Plain-text document sources
"""

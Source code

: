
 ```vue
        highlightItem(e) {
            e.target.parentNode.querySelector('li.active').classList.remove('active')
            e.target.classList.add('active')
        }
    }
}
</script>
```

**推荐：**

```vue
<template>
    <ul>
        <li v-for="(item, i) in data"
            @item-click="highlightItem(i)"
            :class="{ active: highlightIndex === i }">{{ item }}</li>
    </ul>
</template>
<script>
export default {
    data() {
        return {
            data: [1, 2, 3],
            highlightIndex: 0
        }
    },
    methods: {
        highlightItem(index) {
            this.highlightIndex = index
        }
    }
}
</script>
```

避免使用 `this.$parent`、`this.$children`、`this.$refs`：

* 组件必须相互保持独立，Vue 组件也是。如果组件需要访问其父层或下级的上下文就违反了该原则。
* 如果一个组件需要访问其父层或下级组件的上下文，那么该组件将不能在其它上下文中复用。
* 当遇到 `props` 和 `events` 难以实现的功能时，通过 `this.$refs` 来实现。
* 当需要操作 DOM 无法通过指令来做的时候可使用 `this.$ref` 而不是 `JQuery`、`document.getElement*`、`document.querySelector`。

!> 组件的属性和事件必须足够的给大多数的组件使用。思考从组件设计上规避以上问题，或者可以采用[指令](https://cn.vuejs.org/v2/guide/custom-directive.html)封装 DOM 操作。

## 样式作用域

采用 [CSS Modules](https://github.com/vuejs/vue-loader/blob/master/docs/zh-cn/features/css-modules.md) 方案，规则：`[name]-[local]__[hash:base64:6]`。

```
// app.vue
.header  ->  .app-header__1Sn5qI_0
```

"""

Work order
Reproduce each record shown above without altering a single word.

Completed task
Source code

:
 ```vue
        highlightItem(e) {
            e.target.parentNode.querySelector('li.active').classList.remove('active')
            e.target.classList.add('active')
        }
    }
}
</script>
```

**推荐：**

```vue
<template>
    <ul>
        <li v-for="(item, i) in data"
            @item-click="highlightItem(i)"
            :class="{ active: highlightIndex === i }">{{ item }}</li>
    </ul>
</template>
<script>
export default {
    data() {
        return {
            data: [1, 2, 3],
            highlightIndex: 0
        }
    },
    methods: {
        highlightItem(index) {
            this.highlightIndex = index
        }
    }
}
</script>
```

避免使用 `this.$parent`、`this.$children`、`this.$refs`：

* 组件必须相互保持独立，Vue 组件也是。如果组件需要访问其父层或下级的上下文就违反了该原则。
* 如果一个组件需要访问其父层或下级组件的上下文，那么该组件将不能在其它上下文中复用。
* 当遇到 `props` 和 `events` 难以实现的功能时，通过 `this.$refs` 来实现。
* 当需要操作 DOM 无法通过指令来做的时候可使用 `this.$ref` 而不是 `JQuery`、`document.getElement*`、`document.querySelector`。

!> 组件的属性和事件必须足够的给大多数的组件使用。思考从组件设计上规避以上问题，或者可以采用[指令](https://cn.vuejs.org/v2/guide/custom-directive.html)封装 DOM 操作。

## 样式作用域

采用 [CSS Modules](https://github.com/vuejs/vue-loader/blob/master/docs/zh-cn/features/css-modules.md) 方案，规则：`[name]-[local]__[hash:base64:6]`。

```
// app.vue
.header  ->  .app-header__1Sn5qI_0
```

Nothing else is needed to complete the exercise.